Task directions:
The answer is the first line of the listing and every line after it through the one containing "Method & rmsprop", exact, with pictures removed.

Task inputs:
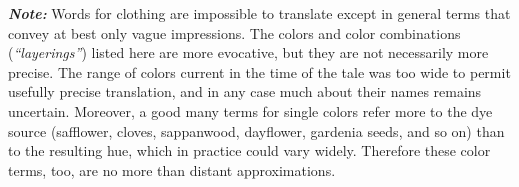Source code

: \documentclass{article}
\begin{document}
\clearpage




\noindent \textbf{\textit{Note:}} Words for clothing are impossible to translate except in general terms that convey at best only vague impressions. The colors and color combinations (\textit{“layerings”}) listed here are more evocative, but they are not necessarily more precise. The range of colors current in the time of the tale was too wide to permit usefully precise translation, and in any case much about their names remains uncertain. Moreover, a good many terms for single colors refer more to the dye source (safflower, cloves, sappanwood, dayflower, gardenia seeds, and so on) than to the resulting hue, which in practice could vary widely. Therefore these color terms, too, are no more than distant approximations.


\end{document}
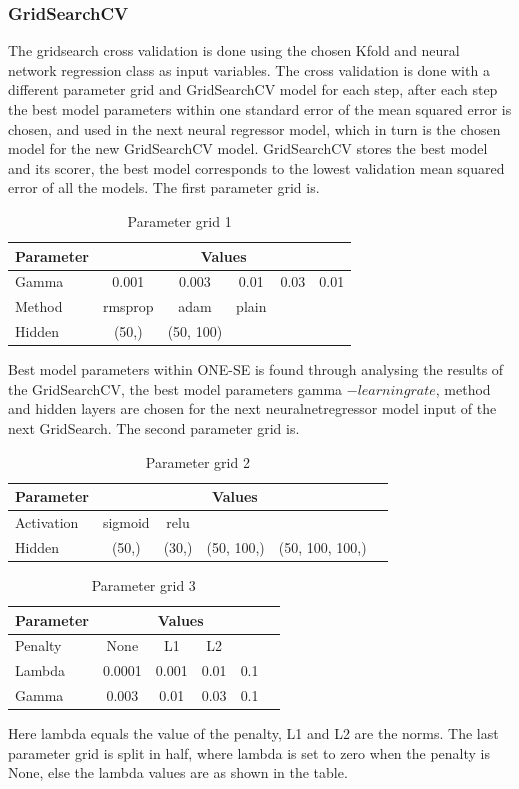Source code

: \subsubsection{GridSearchCV}
The gridsearch cross validation is done using the chosen Kfold and neural network regression class
as input variables. The cross validation is done with a different parameter
grid and GridSearchCV model for each step, after each step the best model parameters within one standard error
of the mean squared error is chosen, and used in the next neural regressor model, which in turn is 
the chosen model for the new GridSearchCV model.  
GridSearchCV stores the best model and its scorer, the best model corresponds to the lowest validation mean squared error of all the models.
The first parameter grid is. 
\begin{table}[htbp]
    \centering
    \caption{Parameter grid 1}
    \label{tab:ParamGrid1}
    \begin{tabular}{lccccc}
        \hline
        Parameter & \multicolumn{5}{c}{Values}\\
        \hline
        Gamma  & 0.001 & 0.003 & 0.01  & 0.03  & 0.01  \\
        Method & rmsprop & adam    & plain   \\
        Hidden & (50,)    & (50, 100)\\
        \hline
    \end{tabular}
\end{table}
Best model parameters within ONE-SE is found through analysing the results of the GridSearchCV,
the best model parameters gamma $- learning rate$, method and hidden layers are chosen for the next
neuralnetregressor model input of the next GridSearch. The second parameter grid is.  
\begin{table}[htbp]
    \centering
    \caption{Parameter grid 2}
    \label{tab:ParamGrid2}
    \begin{tabular}{lccccc}
        \hline
        Parameter & \multicolumn{4}{c}{Values}\\
        \hline
        Activation  & sigmoid & relu\\
        Hidden & (50,) & (30,) & (50, 100,) & (50, 100, 100,) \\
        \hline
    \end{tabular}
\end{table}
\begin{table}[htbp]
    \centering
    \caption{Parameter grid 3}
    \label{tab:ParamGrid3}
    \begin{tabular}{lccccc}
        \hline
        Parameter & \multicolumn{4}{c}{Values}\\
        \hline
        Penalty  & None   & L1    & L2 \\
        Lambda   & 0.0001 & 0.001 & 0.01 & 0.1 \\
        Gamma    & 0.003  & 0.01  & 0.03 & 0.1 \\
        \hline
    \end{tabular}
\end{table}
Here lambda equals the value of the penalty, L1 and L2 are the norms. 
The last parameter grid is split in half, where lambda is set to zero 
when the penalty is None, else the lambda values are as shown in the table.

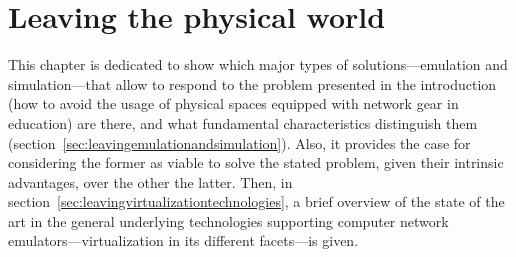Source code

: 
\chapter{Leaving the physical world}
\label{ch:leavingthephysicalworld}

This chapter is dedicated to show which major types of solutions---emulation and simulation---that allow to respond to the problem presented in the introduction (how to avoid the usage of physical spaces equipped with network gear in education) are there, and what fundamental characteristics distinguish them (section~\ref{sec:leavingemulationandsimulation}).
Also, it provides the case for considering the former as viable to solve the stated problem, given their intrinsic advantages, over the other the latter.
Then, in section~\ref{sec:leavingvirtualizationtechnologies}, a brief overview of the state of the art in the general underlying technologies supporting computer network emulators---virtualization in its different facets---is given.









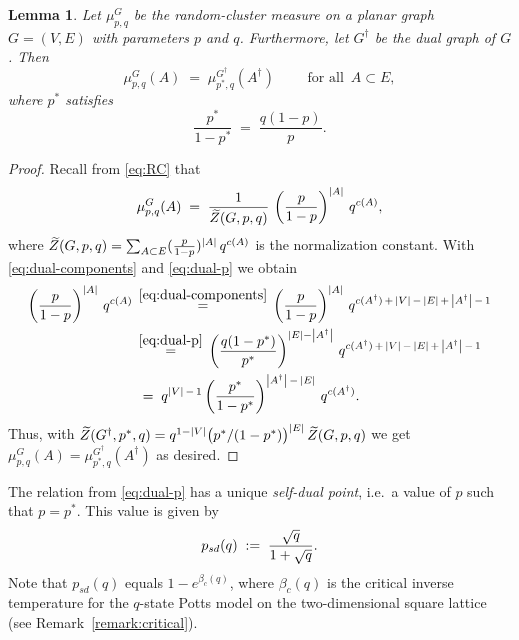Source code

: \documentclass{dis}
\newtheorem{lemma}[theorem]{Lemma}
\theoremstyle{citing}
\begin{document}
\begin{lemma}\label{lemma:RC-dual}
Let $\mu_{p,q}^G$ be the random-cluster measure on a planar 
graph $G=(V,E)$ with parameters $p$ and $q$. 
Furthermore, let $G^\dag$ be the dual graph of $G$. 
Then
\[
\mu_{p,q}^G(A) \;=\; \mu_{p^*,q}^{G^\dag}(A^\dag) 
\qquad \text{ for all }\, A\subset E,
\]
where $p^*$ satisfies 
\begin{equation}\label{eq:dual-p}
\frac{p^*}{1-p^*} \;=\; \frac{q(1-p)}{p}.
\end{equation}
\end{lemma}
\vspace{2mm}
\begin{proof}
Recall from \eqref{eq:RC} that
\[
\mu^G_{p,q}(A) \;=\; 
\frac1{{\,\raisebox{2pt}{ ${\widetilde{{}}}$ }\mkern-15mu Z}(G,p,q)}\,
\left(\frac{p}{1-p}\right)^{{\left\vert {A} \right\vert}}\,q^{c(A)}, 
\]
where 
${\,\raisebox{2pt}{ ${\widetilde{{}}}$ }\mkern-15mu Z}(G,p,q)=\sum_{A\subset E}(\frac{p}{1-p})^{{\left\vert {A} \right\vert}}\,q^{c(A)}$ 
is the normalization constant.
With \eqref{eq:dual-components} and \eqref{eq:dual-p} we obtain
\[\begin{split}
\left(\frac{p}{1-p}\right)^{{\left\vert {A} \right\vert}}\,q^{c(A)} 
\,&\stackrel{\eqref{eq:dual-components}}{=}\, 
	\left(\frac{p}{1-p}\right)^{{\left\vert {A} \right\vert}}\,
		q^{c(A^\dag)\,+\, {\left\vert {V} \right\vert}\,-\,{\left\vert {E} \right\vert} \,+\,{\left\vert {A^\dag} \right\vert}\,-\, 1} \\
\,&\stackrel{\eqref{eq:dual-p}}{=}\, 
	\left(\frac{q(1-p^*)}{p^*}\right)^{{\left\vert {E} \right\vert}-{\left\vert {A^\dag} \right\vert}}\,
		q^{c(A^\dag)\,+\, {\left\vert {V} \right\vert}\,-\,{\left\vert {E} \right\vert} \,+\,{\left\vert {A^\dag} \right\vert}\,-\, 1} \\
\,&\;=\; q^{{\left\vert {V} \right\vert} \,-\, 1}
	\left(\frac{p^*}{1-p^*}\right)^{{\left\vert {A^\dag} \right\vert} \,-\, {\left\vert {E} \right\vert}}\,
		q^{c(A^\dag)}.
\end{split}\]
Thus, with ${\,\raisebox{2pt}{ ${\widetilde{{}}}$ }\mkern-15mu Z}(G^\dag,p^*,q)=
	q^{1-{\left\vert {V} \right\vert}}\bigl(p^*/(1-p^*)\bigr)^{{\left\vert {E} \right\vert}}\,{\,\raisebox{2pt}{ ${\widetilde{{}}}$ }\mkern-15mu Z}(G,p,q)$ 
we get $\mu^G_{p,q}(A)=\mu^{G^\dag}_{p^*,q}(A^\dag)$ as desired. 
\end{proof}
\vspace{1mm}

The relation from \eqref{eq:dual-p} has a unique
\emph{self-dual point}, i.e.~a value of $p$ such that $p=p^*$.
This value is given by 
\begin{equation}\label{eq:self-dual-p}
p_{sd}(q) \;:=\; \frac{\sqrt{q}}{1+\sqrt{q}}.
\vspace{2mm}
\end{equation}
Note that $p_{sd}(q)$ equals $1-e^{\beta_c(q)}$, where $\beta_c(q)$ 
is the critical inverse temperature for the $q$-state Potts model 
on the two-dimensional square lattice 
(see Remark~\ref{remark:critical}).
\end{document}
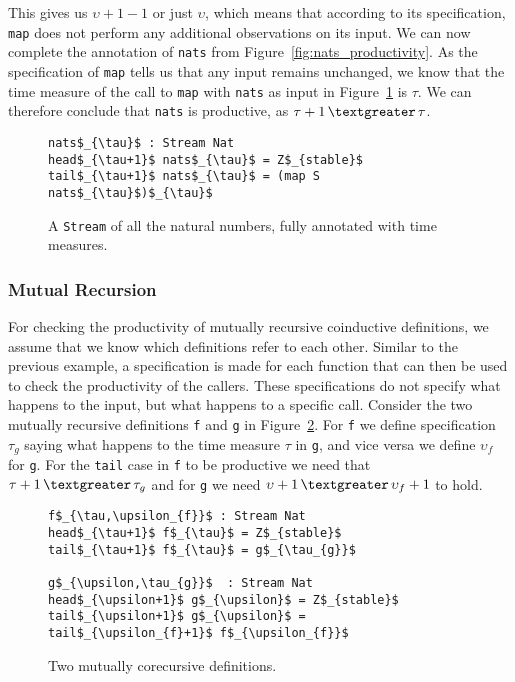This gives us $\upsilon+1-1$ or just $\upsilon$, which means that according to its specification, \texttt{map} does not perform any additional observations on its input. We can now complete the annotation of \texttt{nats} from Figure~\ref{fig:nats_productivity}. As the specification of \texttt{map} tells us that any input remains unchanged, we know that the time measure of the call to \texttt{map} with \texttt{nats} as input in Figure~\ref{fig:natsComplete} is $\tau$. We can therefore conclude that \texttt{nats} is productive, as $\tau+1\,\textgreater\,\tau$.

\begin{figure}
\begin{Verbatim}[commandchars=\\\{\},codes={\catcode`$=3\catcode`_=8}]
nats$_{\tau}$ : Stream Nat
head$_{\tau+1}$ nats$_{\tau}$ = Z$_{stable}$
tail$_{\tau+1}$ nats$_{\tau}$ = (map S nats$_{\tau}$)$_{\tau}$
\end{Verbatim}
\caption{A \texttt{Stream} of all the natural numbers, fully annotated with time measures.}
\label{fig:natsComplete}
\end{figure}

\subsubsection{Mutual Recursion}
For checking the productivity of mutually recursive coinductive definitions, we assume that we know which definitions refer to each other. Similar to the previous example, a specification is made for each function that can then be used to check the productivity of the callers. These specifications do not specify what happens to the input, but what happens to a specific call. Consider the two mutually recursive definitions \texttt{f} and \texttt{g} in Figure~\ref{fig:mutRec1}. For \texttt{f} we define specification $\tau_{g}$ saying what happens to the time measure $\tau$ in \texttt{g}, and vice versa we define $\upsilon_{f}$ for \texttt{g}. For the \texttt{tail} case in \texttt{f} to be productive we need that $\tau+1\,\textgreater\,\tau_{g}$ and for \texttt{g} we need $\upsilon+1\,\textgreater\,\upsilon_{f}+1$ to hold.

\begin{figure}
\begin{Verbatim}[commandchars=\\\{\},codes={\catcode`$=3\catcode`_=8}]
f$_{\tau,\upsilon_{f}}$ : Stream Nat
head$_{\tau+1}$ f$_{\tau}$ = Z$_{stable}$
tail$_{\tau+1}$ f$_{\tau}$ = g$_{\tau_{g}}$

g$_{\upsilon,\tau_{g}}$  : Stream Nat
head$_{\upsilon+1}$ g$_{\upsilon}$ = Z$_{stable}$
tail$_{\upsilon+1}$ g$_{\upsilon}$ = tail$_{\upsilon_{f}+1}$ f$_{\upsilon_{f}}$
\end{Verbatim}
\caption{Two mutually corecursive definitions.}
\label{fig:mutRec1}
\end{figure}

Task output:
Source code

: \documentclass{article}
\begin{document}
\clearpage




\noindent \textbf{\textit{Note:}} Words for clothing are impossible to translate except in general terms that convey at best only vague impressions. The colors and color combinations (\textit{“layerings”}) listed here are more evocative, but they are not necessarily more precise. The range of colors current in the time of the tale was too wide to permit usefully precise translation, and in any case much about their names remains uncertain. Moreover, a good many terms for single colors refer more to the dye source (safflower, cloves, sappanwood, dayflower, gardenia seeds, and so on) than to the resulting hue, which in practice could vary widely. Therefore these color terms, too, are no more than distant approximations.


\end{document}
Source code

: \subsubsection{GridSearchCV}
The gridsearch cross validation is done using the chosen Kfold and neural network regression class
as input variables. The cross validation is done with a different parameter
grid and GridSearchCV model for each step, after each step the best model parameters within one standard error
of the mean squared error is chosen, and used in the next neural regressor model, which in turn is 
the chosen model for the new GridSearchCV model.  
GridSearchCV stores the best model and its scorer, the best model corresponds to the lowest validation mean squared error of all the models.
The first parameter grid is. 
\begin{table}[htbp]
    \centering
    \caption{Parameter grid 1}
    \label{tab:ParamGrid1}
    \begin{tabular}{lccccc}
        \hline
        Parameter & \multicolumn{5}{c}{Values}\\
        \hline
        Gamma  & 0.001 & 0.003 & 0.01  & 0.03  & 0.01  \\
        Method & rmsprop & adam    & plain   \\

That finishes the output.